* [Task directions] Report every line of the data where the string "using" appears.

[Stored data entries]
··········
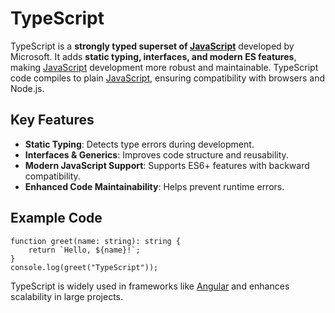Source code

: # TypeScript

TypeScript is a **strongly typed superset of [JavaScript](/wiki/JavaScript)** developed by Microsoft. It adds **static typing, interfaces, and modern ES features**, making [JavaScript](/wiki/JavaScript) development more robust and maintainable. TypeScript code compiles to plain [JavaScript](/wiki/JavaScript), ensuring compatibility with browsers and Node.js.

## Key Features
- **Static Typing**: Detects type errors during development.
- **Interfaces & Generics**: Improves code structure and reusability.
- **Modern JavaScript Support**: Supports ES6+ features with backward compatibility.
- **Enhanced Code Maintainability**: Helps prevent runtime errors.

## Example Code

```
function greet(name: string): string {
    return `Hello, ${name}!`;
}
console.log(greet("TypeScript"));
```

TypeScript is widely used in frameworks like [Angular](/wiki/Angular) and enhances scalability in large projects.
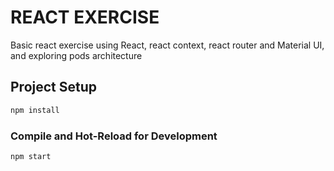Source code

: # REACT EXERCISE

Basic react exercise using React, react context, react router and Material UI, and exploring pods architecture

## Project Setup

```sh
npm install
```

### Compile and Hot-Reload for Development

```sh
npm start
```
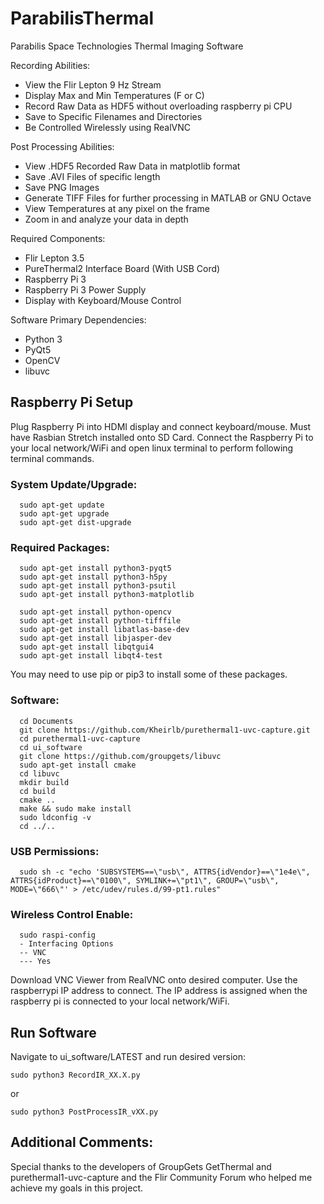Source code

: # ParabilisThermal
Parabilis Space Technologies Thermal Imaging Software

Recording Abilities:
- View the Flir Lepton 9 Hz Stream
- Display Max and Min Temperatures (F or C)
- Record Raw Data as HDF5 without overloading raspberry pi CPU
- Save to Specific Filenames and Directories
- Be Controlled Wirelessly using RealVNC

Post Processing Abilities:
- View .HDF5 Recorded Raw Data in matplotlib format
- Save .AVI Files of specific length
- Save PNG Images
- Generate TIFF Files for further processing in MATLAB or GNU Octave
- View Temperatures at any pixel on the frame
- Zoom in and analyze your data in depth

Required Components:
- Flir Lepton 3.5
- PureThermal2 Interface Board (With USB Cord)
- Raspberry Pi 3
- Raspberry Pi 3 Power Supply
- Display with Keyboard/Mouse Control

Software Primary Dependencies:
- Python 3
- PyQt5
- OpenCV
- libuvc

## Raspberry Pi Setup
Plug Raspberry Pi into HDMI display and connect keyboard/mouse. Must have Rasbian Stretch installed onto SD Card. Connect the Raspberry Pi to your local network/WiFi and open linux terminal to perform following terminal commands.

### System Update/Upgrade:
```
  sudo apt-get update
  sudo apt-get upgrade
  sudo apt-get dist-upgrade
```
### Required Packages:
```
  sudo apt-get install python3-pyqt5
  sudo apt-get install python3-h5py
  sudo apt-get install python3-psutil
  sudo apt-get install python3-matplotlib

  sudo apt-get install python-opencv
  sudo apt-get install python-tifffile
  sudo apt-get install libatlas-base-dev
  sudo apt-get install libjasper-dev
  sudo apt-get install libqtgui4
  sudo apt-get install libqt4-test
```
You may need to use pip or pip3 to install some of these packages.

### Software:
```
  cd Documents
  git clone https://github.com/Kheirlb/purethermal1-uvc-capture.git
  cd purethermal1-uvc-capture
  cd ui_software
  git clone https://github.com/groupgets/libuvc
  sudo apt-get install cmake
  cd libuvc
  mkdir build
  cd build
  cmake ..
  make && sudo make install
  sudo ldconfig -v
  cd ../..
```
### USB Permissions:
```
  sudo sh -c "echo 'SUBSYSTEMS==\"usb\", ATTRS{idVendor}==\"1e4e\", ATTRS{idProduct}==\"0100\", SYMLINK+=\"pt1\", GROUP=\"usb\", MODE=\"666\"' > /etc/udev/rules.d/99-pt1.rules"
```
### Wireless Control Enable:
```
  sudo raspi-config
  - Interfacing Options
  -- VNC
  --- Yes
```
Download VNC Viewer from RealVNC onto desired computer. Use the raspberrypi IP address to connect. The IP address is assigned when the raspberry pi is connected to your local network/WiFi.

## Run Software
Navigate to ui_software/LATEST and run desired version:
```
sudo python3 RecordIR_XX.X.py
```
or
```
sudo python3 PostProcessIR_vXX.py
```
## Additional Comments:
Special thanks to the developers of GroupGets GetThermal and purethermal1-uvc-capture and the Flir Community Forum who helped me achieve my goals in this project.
··········
* [Your solution]
Basic react exercise using React, react context, react router and Material UI, and exploring pods architecture
- Be Controlled Wirelessly using RealVNC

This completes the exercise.